Newsom: You know, it's going to have an impact. I mean, we've seen the wheat acreage, we've seen the wheat acreage spike and the anticipation of it. We're looking at the new crop July Chicago contract, we'll throw that one out for the soft red winter belt, it hasn't really followed the rally that we've seen in the 2006 contracts, the 2006, early 2007 contracts due to the fact that they realize we're going to see this, we're going to see this change from a tight world situation to just about everybody in the world increasing their wheat acreage. And so we're going to see this little bit of disconnect between the two marketing years and it's causing some pressure, it's causing some pressure on next year's markets. Still riding the coat tails a little bit, just not to the degree that we've seen these 2006 contracts move.
Pearson: I'm going to ask you again what I asked you on the show, between now and the end of the year have we hit the high in corn?
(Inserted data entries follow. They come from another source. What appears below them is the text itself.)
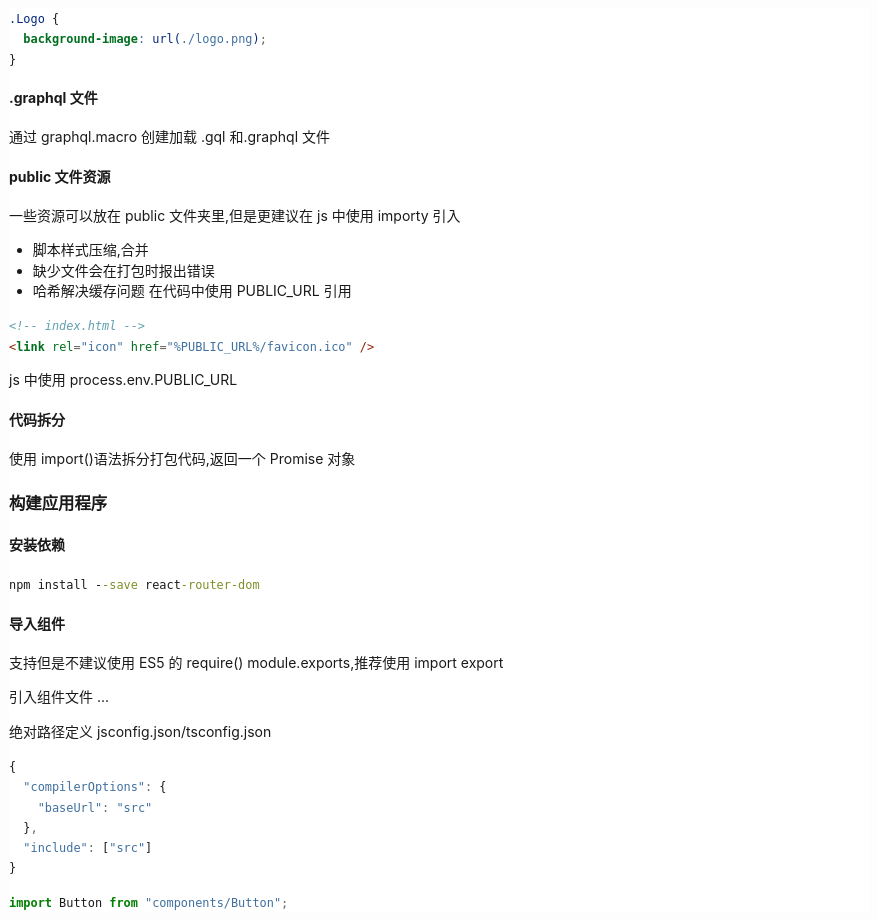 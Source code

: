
 ```css
.Logo {
  background-image: url(./logo.png);
}
```

#### .graphql 文件

通过 graphql.macro 创建加载 .gql 和.graphql 文件

#### public 文件资源

一些资源可以放在 public 文件夹里,但是更建议在 js 中使用 importy 引入

- 脚本样式压缩,合并
- 缺少文件会在打包时报出错误
- 哈希解决缓存问题
  在代码中使用 PUBLIC_URL 引用

```html
<!-- index.html -->
<link rel="icon" href="%PUBLIC_URL%/favicon.ico" />
```

js 中使用 process.env.PUBLIC_URL

#### 代码拆分

使用 import()语法拆分打包代码,返回一个 Promise 对象

### 构建应用程序

#### 安装依赖

```cmd
npm install --save react-router-dom
```

#### 导入组件

支持但是不建议使用 ES5 的 require() module.exports,推荐使用 import export

引入组件文件 ...

绝对路径定义
jsconfig.json/tsconfig.json

```js
{
  "compilerOptions": {
    "baseUrl": "src"
  },
  "include": ["src"]
}
```

```js
import Button from "components/Button";
```
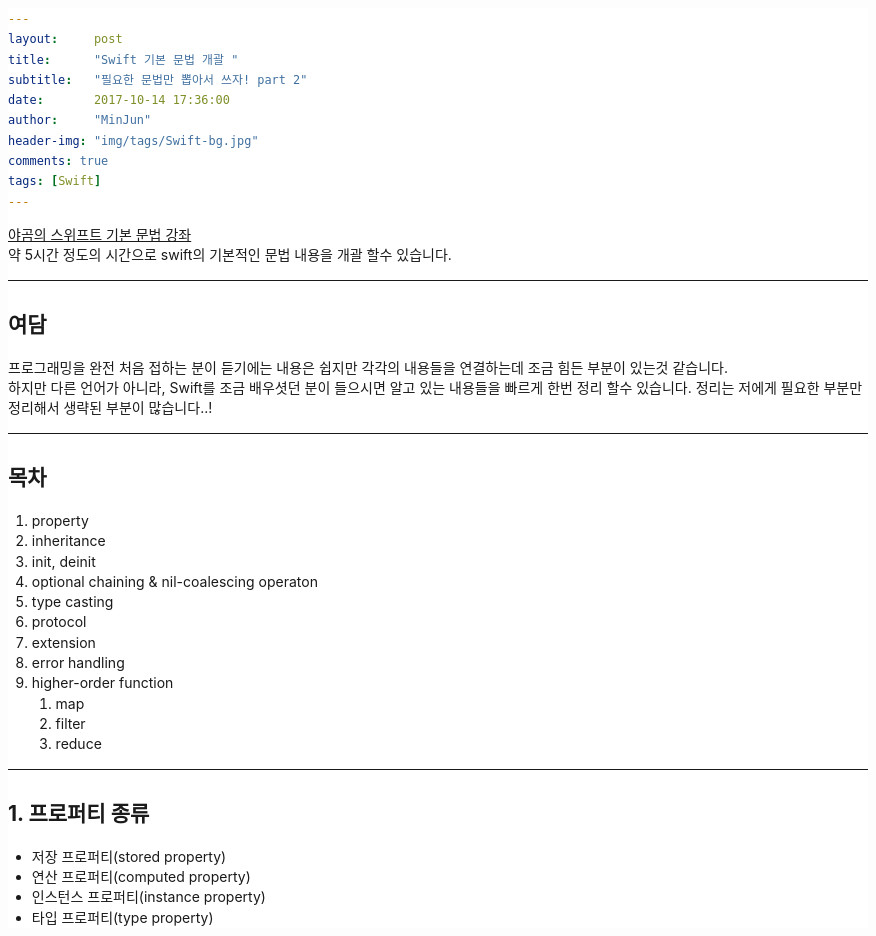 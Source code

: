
 ```yaml
---
layout:     post
title:      "Swift 기본 문법 개괄 "
subtitle:   "필요한 문법만 뽑아서 쓰자! part 2"
date:       2017-10-14 17:36:00
author:     "MinJun"
header-img: "img/tags/Swift-bg.jpg"
comments: true
tags: [Swift]
---
```


[야곰의 스위프트 기본 문법 강좌](https://www.inflearn.com/course/스위프트-기본-문법/)<br>
약 5시간 정도의 시간으로 swift의 기본적인 문법 내용을 개괄 할수 있습니다.

---

## 여담 

프로그래밍을 완전 처음 접하는 분이 듣기에는 내용은 쉽지만 각각의 내용들을 연결하는데 조금 힘든 부분이 있는것 같습니다. <br>
하지만 다른 언어가 아니라, Swift를 조금 배우셧던 분이 들으시면 알고 있는 내용들을 빠르게 한번 정리 할수 있습니다. 정리는 저에게 필요한 부분만 정리해서 생략된 부분이 많습니다..! 

---

## 목차

1. property
2. inheritance
3. init, deinit
4. optional chaining & nil-coalescing operaton
5. type casting
6. protocol
7. extension
8. error handling
9. higher-order function
	1. map
	2. filter
	3. reduce
	




---

## 1. 프로퍼티 종류 

- 저장 프로퍼티(stored property)
- 연산 프로퍼티(computed property)
- 인스턴스 프로퍼티(instance property)
- 타입 프로퍼티(type property)
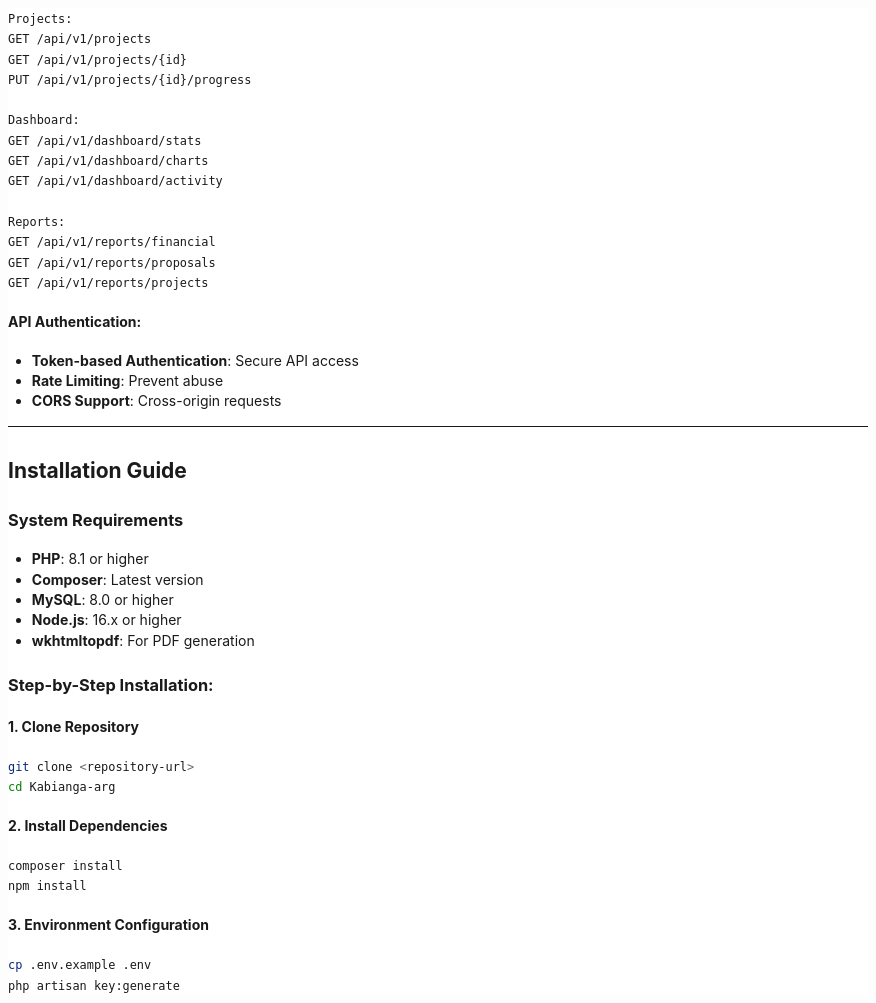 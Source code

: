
 ```
Projects:
GET /api/v1/projects
GET /api/v1/projects/{id}
PUT /api/v1/projects/{id}/progress

Dashboard:
GET /api/v1/dashboard/stats
GET /api/v1/dashboard/charts
GET /api/v1/dashboard/activity

Reports:
GET /api/v1/reports/financial
GET /api/v1/reports/proposals
GET /api/v1/reports/projects
```

#### API Authentication:
- **Token-based Authentication**: Secure API access
- **Rate Limiting**: Prevent abuse
- **CORS Support**: Cross-origin requests

---

## Installation Guide

### System Requirements
- **PHP**: 8.1 or higher
- **Composer**: Latest version
- **MySQL**: 8.0 or higher
- **Node.js**: 16.x or higher
- **wkhtmltopdf**: For PDF generation

### Step-by-Step Installation:

#### 1. Clone Repository
```bash
git clone <repository-url>
cd Kabianga-arg
```

#### 2. Install Dependencies
```bash
composer install
npm install
```

#### 3. Environment Configuration
```bash
cp .env.example .env
php artisan key:generate
```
Newsom: Hard to say, doesn't look like we have. I mean, this is one of the most, if we look at the structure of this market from the two sides of it, the non-commercial and the commercial side to this market, this is one of the most bullish structures of the market that I've seen in the last 15, 20 years. So, it's hard to imagine that we've put the high in. Now, generating fresh buying at these levels and I'm talking about non-commercial or speculative buying when we're at ten year highs that's going to be very difficult to do but as the market comes down we're going to see, you know, let's say it does work its way down a little bit we're going to see increased commercial buying. We've got very narrow spreads for the bulk of '06, '07 and for all of '07, '08, we've got some strong commercial demand out there. This is going to help provide support and keep this sell off that if it does occur from gaining momentum and becoming extended, also going to see continued non-commercial investment traders moving into this market. They've got a lot of money to put places. We're reading every day about new funds coming in. They like the look of corn and they like the look of its potential, again, as we head into not only this marketing year but the next.
Pearson: You've got $5 corn do you think?
Newsom: I hate picking prices.
Pearson: And I love asking them.
Newsom: You know, saying I like, the saying I like to put about that is picking a price is like nailing Jell-O to a wall, it's not only difficult but pointless.
Pearson: I have done it.
Newsom: Yes, I bet you have. Could we see $5? It's not out of the question. I mean, there's been so many years we've sat here and said oh $5 can't happen. It could happen. You get the right chain of events going, absolutely we could see $5. There's nothing on top to make this thing stop at this point.
Pearson: Alright, there you go, appreciate it very much. Erin Golly, Darin Newsom, thank you. That's going to wrap up Market Plus for this week. Thank you for joining us and don't forget to utilize our audio podcasts, it's a handy way to enjoy the show. For all of us here on Market to Market, I'm Mark Pearson. Have a great week.